• _Your objective_: Your output should be the entries below, exact in every detail.
START Data records
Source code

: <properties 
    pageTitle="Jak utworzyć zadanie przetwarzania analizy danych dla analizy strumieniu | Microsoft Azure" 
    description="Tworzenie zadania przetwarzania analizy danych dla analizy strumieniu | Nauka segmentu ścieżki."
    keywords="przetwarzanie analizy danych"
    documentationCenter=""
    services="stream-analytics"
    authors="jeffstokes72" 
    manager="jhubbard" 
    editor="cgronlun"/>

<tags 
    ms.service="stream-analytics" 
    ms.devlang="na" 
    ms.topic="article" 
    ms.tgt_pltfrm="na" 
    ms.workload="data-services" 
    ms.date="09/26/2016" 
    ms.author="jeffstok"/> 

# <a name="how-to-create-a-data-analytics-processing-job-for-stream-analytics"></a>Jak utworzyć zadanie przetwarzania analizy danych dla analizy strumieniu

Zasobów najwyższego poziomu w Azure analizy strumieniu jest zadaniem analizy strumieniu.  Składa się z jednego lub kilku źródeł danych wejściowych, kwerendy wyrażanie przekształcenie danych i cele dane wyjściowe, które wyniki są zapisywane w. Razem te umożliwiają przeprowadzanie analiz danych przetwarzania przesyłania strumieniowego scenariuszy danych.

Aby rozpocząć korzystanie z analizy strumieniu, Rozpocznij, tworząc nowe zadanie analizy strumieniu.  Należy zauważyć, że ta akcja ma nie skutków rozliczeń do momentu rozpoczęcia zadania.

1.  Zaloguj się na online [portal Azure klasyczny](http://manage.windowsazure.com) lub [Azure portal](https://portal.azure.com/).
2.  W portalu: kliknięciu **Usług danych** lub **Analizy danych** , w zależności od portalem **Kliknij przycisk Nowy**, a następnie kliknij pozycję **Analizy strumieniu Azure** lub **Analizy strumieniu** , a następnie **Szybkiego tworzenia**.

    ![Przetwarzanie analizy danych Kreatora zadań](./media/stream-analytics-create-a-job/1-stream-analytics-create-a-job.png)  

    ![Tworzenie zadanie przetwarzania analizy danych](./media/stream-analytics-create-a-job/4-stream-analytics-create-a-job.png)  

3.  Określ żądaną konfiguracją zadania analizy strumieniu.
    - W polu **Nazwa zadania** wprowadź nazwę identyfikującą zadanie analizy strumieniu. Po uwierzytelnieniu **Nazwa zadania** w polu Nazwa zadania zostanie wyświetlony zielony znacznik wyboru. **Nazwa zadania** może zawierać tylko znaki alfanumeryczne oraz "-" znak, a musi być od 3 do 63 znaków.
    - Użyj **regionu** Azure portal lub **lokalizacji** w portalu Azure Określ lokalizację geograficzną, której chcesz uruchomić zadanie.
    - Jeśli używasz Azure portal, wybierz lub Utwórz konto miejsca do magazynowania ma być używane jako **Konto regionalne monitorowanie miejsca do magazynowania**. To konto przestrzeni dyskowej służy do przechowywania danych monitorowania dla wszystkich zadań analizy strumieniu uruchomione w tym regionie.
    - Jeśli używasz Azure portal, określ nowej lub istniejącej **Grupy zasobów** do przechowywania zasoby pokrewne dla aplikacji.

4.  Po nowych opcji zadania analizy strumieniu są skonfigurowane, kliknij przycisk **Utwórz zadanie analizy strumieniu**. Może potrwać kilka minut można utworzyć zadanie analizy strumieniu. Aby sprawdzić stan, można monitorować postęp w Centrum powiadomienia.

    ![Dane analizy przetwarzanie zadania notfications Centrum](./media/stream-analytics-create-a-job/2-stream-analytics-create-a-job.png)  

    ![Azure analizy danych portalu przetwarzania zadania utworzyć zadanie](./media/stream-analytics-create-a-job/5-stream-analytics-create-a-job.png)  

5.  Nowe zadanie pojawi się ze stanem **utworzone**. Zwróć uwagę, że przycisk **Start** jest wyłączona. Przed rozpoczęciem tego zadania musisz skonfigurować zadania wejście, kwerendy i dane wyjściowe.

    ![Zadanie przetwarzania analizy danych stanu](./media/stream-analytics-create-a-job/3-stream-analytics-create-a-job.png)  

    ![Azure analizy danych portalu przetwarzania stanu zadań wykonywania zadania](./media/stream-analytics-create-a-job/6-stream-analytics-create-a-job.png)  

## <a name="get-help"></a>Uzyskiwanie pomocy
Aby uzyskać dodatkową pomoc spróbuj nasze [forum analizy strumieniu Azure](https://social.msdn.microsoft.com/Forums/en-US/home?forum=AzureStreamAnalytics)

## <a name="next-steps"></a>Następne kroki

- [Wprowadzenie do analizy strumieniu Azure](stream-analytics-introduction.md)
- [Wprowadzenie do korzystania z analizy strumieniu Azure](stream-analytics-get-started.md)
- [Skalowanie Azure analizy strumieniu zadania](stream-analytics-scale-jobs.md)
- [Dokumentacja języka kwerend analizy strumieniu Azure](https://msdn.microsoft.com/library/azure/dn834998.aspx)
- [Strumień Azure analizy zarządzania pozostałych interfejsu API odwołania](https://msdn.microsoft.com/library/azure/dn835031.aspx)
END Data records
• _Problem solution_:
Source code

: <properties 
    pageTitle="Jak utworzyć zadanie przetwarzania analizy danych dla analizy strumieniu | Microsoft Azure" 
    description="Tworzenie zadania przetwarzania analizy danych dla analizy strumieniu | Nauka segmentu ścieżki."
    keywords="przetwarzanie analizy danych"
    documentationCenter=""
    services="stream-analytics"
    authors="jeffstokes72" 
    manager="jhubbard" 
    editor="cgronlun"/>

<tags 
    ms.service="stream-analytics" 
    ms.devlang="na" 
    ms.topic="article" 
    ms.tgt_pltfrm="na" 
    ms.workload="data-services" 
    ms.date="09/26/2016" 
    ms.author="jeffstok"/> 

# <a name="how-to-create-a-data-analytics-processing-job-for-stream-analytics"></a>Jak utworzyć zadanie przetwarzania analizy danych dla analizy strumieniu

Zasobów najwyższego poziomu w Azure analizy strumieniu jest zadaniem analizy strumieniu.  Składa się z jednego lub kilku źródeł danych wejściowych, kwerendy wyrażanie przekształcenie danych i cele dane wyjściowe, które wyniki są zapisywane w. Razem te umożliwiają przeprowadzanie analiz danych przetwarzania przesyłania strumieniowego scenariuszy danych.

Aby rozpocząć korzystanie z analizy strumieniu, Rozpocznij, tworząc nowe zadanie analizy strumieniu.  Należy zauważyć, że ta akcja ma nie skutków rozliczeń do momentu rozpoczęcia zadania.

1.  Zaloguj się na online [portal Azure klasyczny](http://manage.windowsazure.com) lub [Azure portal](https://portal.azure.com/).
2.  W portalu: kliknięciu **Usług danych** lub **Analizy danych** , w zależności od portalem **Kliknij przycisk Nowy**, a następnie kliknij pozycję **Analizy strumieniu Azure** lub **Analizy strumieniu** , a następnie **Szybkiego tworzenia**.

    ![Przetwarzanie analizy danych Kreatora zadań](./media/stream-analytics-create-a-job/1-stream-analytics-create-a-job.png)  

    ![Tworzenie zadanie przetwarzania analizy danych](./media/stream-analytics-create-a-job/4-stream-analytics-create-a-job.png)  

3.  Określ żądaną konfiguracją zadania analizy strumieniu.
    - W polu **Nazwa zadania** wprowadź nazwę identyfikującą zadanie analizy strumieniu. Po uwierzytelnieniu **Nazwa zadania** w polu Nazwa zadania zostanie wyświetlony zielony znacznik wyboru. **Nazwa zadania** może zawierać tylko znaki alfanumeryczne oraz "-" znak, a musi być od 3 do 63 znaków.
    - Użyj **regionu** Azure portal lub **lokalizacji** w portalu Azure Określ lokalizację geograficzną, której chcesz uruchomić zadanie.
    - Jeśli używasz Azure portal, wybierz lub Utwórz konto miejsca do magazynowania ma być używane jako **Konto regionalne monitorowanie miejsca do magazynowania**. To konto przestrzeni dyskowej służy do przechowywania danych monitorowania dla wszystkich zadań analizy strumieniu uruchomione w tym regionie.
    - Jeśli używasz Azure portal, określ nowej lub istniejącej **Grupy zasobów** do przechowywania zasoby pokrewne dla aplikacji.

4.  Po nowych opcji zadania analizy strumieniu są skonfigurowane, kliknij przycisk **Utwórz zadanie analizy strumieniu**. Może potrwać kilka minut można utworzyć zadanie analizy strumieniu. Aby sprawdzić stan, można monitorować postęp w Centrum powiadomienia.

    ![Dane analizy przetwarzanie zadania notfications Centrum](./media/stream-analytics-create-a-job/2-stream-analytics-create-a-job.png)  

    ![Azure analizy danych portalu przetwarzania zadania utworzyć zadanie](./media/stream-analytics-create-a-job/5-stream-analytics-create-a-job.png)  

5.  Nowe zadanie pojawi się ze stanem **utworzone**. Zwróć uwagę, że przycisk **Start** jest wyłączona. Przed rozpoczęciem tego zadania musisz skonfigurować zadania wejście, kwerendy i dane wyjściowe.

    ![Zadanie przetwarzania analizy danych stanu](./media/stream-analytics-create-a-job/3-stream-analytics-create-a-job.png)  

    ![Azure analizy danych portalu przetwarzania stanu zadań wykonywania zadania](./media/stream-analytics-create-a-job/6-stream-analytics-create-a-job.png)  

## <a name="get-help"></a>Uzyskiwanie pomocy
Aby uzyskać dodatkową pomoc spróbuj nasze [forum analizy strumieniu Azure](https://social.msdn.microsoft.com/Forums/en-US/home?forum=AzureStreamAnalytics)

## <a name="next-steps"></a>Następne kroki

- [Wprowadzenie do analizy strumieniu Azure](stream-analytics-introduction.md)
- [Wprowadzenie do korzystania z analizy strumieniu Azure](stream-analytics-get-started.md)
- [Skalowanie Azure analizy strumieniu zadania](stream-analytics-scale-jobs.md)
- [Dokumentacja języka kwerend analizy strumieniu Azure](https://msdn.microsoft.com/library/azure/dn834998.aspx)
- [Strumień Azure analizy zarządzania pozostałych interfejsu API odwołania](https://msdn.microsoft.com/library/azure/dn835031.aspx)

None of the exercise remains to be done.